Based on these findings, the patient was diagnosed with pSS. Treatment with acetazolamide 1.5 g daily and prednisone 60 mg daily was started. During the following two weeks the diplopia and headache resolved. The acetazolamide and prednisone were tapered over six months and the papilledema gradually resolved after treatment. Since then, the patient was treated with 5 mg pilocarpine for sicca syndrome and was well without relapse of CNS symptoms during the following 12 months. The follow-up titers of autoimmune antibodies were also restored to normal ranges.
Discussion
Intracranial hypertension syndrome is characterized by increased intracranial pressure and papilledema not associated with focal neurological signs. There are many conditions associated with the intracranial hypertension syndrome, though most cases are diagnosed as idiopathic (1). Intracranial hypertension syndrome is included among the extremely rare neurological manifestations of rheumatological diseases. Although various mechanisms have been proposed (e.g. venous thrombosis, medication side effects and immunological or inflammatory disease), none have been proven to be causal (3–6).

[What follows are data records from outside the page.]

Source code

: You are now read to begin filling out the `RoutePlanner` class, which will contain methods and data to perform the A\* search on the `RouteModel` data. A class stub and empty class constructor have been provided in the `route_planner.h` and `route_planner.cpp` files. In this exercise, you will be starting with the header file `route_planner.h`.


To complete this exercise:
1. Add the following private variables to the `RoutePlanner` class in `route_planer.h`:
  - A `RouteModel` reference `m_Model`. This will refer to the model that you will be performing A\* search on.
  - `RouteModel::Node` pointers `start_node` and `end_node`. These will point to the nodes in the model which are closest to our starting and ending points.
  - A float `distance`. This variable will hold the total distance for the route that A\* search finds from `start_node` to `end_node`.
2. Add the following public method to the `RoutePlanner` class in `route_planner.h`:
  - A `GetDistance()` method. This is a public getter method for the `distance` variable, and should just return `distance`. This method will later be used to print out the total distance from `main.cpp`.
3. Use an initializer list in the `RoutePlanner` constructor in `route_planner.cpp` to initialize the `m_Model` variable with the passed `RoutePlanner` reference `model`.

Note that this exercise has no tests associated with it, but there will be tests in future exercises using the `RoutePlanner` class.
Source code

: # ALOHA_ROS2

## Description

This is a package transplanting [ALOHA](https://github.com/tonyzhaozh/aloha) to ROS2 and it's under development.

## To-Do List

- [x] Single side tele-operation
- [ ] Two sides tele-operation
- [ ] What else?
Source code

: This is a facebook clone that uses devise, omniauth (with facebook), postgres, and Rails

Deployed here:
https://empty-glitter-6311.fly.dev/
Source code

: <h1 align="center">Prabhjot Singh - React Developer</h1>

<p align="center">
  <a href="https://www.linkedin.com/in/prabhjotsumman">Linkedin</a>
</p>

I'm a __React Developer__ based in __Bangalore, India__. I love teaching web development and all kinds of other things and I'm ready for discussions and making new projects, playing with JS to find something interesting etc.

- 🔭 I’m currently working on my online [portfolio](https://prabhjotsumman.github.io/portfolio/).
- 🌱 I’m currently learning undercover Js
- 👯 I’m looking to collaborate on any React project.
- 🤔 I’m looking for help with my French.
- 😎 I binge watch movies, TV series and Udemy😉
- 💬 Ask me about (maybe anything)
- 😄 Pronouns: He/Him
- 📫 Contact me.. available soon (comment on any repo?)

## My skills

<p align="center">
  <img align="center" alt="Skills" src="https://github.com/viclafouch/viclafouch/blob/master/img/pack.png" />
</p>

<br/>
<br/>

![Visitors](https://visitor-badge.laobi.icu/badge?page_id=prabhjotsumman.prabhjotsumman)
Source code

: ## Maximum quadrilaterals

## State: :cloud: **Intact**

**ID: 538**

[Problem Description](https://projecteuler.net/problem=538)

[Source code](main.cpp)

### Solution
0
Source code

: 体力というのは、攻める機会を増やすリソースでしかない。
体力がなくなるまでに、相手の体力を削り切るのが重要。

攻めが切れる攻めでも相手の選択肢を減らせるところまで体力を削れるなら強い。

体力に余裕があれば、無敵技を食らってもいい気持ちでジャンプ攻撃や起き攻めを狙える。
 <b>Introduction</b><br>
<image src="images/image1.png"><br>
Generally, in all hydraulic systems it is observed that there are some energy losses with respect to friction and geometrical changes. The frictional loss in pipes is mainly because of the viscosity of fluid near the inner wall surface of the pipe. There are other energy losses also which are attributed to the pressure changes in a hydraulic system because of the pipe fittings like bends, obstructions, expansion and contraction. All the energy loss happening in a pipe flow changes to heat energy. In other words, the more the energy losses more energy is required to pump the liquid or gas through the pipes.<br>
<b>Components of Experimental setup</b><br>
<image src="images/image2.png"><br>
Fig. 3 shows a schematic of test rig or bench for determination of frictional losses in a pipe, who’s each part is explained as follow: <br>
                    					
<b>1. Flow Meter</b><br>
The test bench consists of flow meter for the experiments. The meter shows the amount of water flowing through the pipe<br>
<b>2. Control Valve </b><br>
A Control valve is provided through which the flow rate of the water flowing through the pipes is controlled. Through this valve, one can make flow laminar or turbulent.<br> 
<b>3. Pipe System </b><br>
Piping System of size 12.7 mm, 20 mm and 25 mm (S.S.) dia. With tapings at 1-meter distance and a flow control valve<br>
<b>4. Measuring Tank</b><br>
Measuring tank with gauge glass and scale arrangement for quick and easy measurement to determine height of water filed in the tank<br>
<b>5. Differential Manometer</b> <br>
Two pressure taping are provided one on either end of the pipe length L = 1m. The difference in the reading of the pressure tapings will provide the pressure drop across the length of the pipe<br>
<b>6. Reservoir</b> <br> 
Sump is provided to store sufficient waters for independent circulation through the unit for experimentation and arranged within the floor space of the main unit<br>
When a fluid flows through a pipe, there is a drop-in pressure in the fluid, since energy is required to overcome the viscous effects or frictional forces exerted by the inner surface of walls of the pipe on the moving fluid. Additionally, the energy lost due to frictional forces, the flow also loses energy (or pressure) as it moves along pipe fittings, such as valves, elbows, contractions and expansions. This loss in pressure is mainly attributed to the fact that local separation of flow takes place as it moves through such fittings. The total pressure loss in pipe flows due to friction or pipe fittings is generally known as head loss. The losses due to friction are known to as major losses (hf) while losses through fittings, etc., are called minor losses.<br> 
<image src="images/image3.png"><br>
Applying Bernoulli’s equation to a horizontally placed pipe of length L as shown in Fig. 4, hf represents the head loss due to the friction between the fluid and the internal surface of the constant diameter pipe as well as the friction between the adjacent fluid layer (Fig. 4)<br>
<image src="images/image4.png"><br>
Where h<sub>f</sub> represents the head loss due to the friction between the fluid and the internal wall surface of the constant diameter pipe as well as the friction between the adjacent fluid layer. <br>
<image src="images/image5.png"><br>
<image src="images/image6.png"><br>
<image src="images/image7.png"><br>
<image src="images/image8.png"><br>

CNS involvement is rarely associated with pSS, and therefore, is easily overlooked. However, a recent report suggested that CNS involvement with pSS is more frequent and is variable in its presentation (7). In addition, CNS symptoms can be the initial manifestation of pSS when mild complaints of sicca symptoms are overlooked (7). As in this case, the presence of bilateral papilledema without any identifiable pathology in the brain, and with compatible laboratory and pathology findings consistent with pSS, the diagnosis of Sjögren’s syndrome was suggested. Given that the symptoms resolved after steroid treatment, the intracranial hypertension may have been associated with the abnormal activity of pSS. However, the improvement of symptoms cannot be explained solely by disease activity; this is because the patient was concurrently treated with 1.5 g of acetazolamide, and had undergone a lumbar puncture with presumably a much lower closing CSF pressure.

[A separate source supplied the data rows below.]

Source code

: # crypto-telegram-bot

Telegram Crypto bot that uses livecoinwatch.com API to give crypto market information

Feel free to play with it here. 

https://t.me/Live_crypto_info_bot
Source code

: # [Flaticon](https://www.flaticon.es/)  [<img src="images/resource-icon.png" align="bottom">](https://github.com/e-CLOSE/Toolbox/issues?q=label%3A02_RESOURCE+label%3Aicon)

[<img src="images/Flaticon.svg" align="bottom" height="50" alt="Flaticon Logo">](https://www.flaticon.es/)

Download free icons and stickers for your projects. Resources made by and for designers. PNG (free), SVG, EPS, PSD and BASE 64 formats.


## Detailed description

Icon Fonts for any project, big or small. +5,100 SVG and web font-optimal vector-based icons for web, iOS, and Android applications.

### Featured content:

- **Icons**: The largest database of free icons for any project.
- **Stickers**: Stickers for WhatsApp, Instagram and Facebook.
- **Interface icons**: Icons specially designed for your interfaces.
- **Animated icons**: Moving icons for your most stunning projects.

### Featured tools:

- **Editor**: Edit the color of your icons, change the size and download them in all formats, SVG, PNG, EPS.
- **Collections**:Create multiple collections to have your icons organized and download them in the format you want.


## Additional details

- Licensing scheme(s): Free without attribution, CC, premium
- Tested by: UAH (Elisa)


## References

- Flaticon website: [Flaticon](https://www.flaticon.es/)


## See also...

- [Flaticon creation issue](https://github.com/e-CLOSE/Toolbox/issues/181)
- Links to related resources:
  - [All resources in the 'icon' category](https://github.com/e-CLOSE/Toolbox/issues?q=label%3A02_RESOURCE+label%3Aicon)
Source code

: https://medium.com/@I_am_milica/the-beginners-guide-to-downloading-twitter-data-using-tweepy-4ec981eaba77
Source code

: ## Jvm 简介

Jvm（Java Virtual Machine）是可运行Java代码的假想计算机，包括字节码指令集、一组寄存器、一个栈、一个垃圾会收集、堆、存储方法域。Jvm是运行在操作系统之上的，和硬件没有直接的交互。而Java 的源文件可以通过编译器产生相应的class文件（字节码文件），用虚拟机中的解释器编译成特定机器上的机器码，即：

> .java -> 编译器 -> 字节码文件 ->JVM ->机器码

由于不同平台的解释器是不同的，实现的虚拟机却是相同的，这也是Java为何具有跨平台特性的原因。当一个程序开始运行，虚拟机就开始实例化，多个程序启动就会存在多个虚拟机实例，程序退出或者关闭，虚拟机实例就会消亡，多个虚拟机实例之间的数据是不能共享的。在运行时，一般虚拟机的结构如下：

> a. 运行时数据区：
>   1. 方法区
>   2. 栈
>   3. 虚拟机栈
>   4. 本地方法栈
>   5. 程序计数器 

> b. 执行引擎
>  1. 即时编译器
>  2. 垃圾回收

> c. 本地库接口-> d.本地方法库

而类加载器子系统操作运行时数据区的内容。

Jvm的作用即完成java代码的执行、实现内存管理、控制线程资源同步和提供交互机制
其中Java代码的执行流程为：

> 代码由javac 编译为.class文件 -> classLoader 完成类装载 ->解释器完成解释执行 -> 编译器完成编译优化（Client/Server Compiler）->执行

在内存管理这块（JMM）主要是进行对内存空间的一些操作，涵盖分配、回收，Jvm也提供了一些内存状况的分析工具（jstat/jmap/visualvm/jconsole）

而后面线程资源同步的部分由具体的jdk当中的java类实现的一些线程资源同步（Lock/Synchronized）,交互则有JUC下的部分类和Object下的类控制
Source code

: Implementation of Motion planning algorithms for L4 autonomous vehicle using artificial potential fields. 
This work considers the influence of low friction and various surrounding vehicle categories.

There are no prior case reports of intracranial hypertension syndrome as the presenting symptom of Sjögren’s syndrome. One case report presents a patient with Sjögren’s syndrome who developed intracranial hypertension with other systemic manifestations of pSS (8). Another case of a patient with Sjögren’ syndrome reported symptoms of the intracranial hypertension syndrome that developed and led to a secondary diagnosis of systemic lupus erythematosus (9). The pathophysiological mechanism of intracranial hypertension in pSS remains unknown. In several cases associated rheumatological diseases, intracranial hypertension has been attributed to cerebral venous thrombosis (3,4). The patients in these cases had lupus anticoagulant or anticardiolipin antibodies that were assumed to induce a hypercoagulable state (3,9). Another possible mechanism might be associated with vasculitis, immune complex precipitation or even direct antibody injury which may result in a similar dysfunction (10). In this patient, the testing for serum anticardiolipin antibody and lupus anticoagulant were negative and there was no evidence of venous sinus thrombosis on the MRI scans. The laboratory and radiological findings along with the clinical history in this patient favored the latter hypothesis as a causative condition.
In conclusion, a rare case of primary Sjögren’s syndrome complicated by intracranial hypertension syndrome is reported. This case illustrates that Sjögren’s syndrome should be considered in the differential diagnosis of intracranial hypertension syndrome.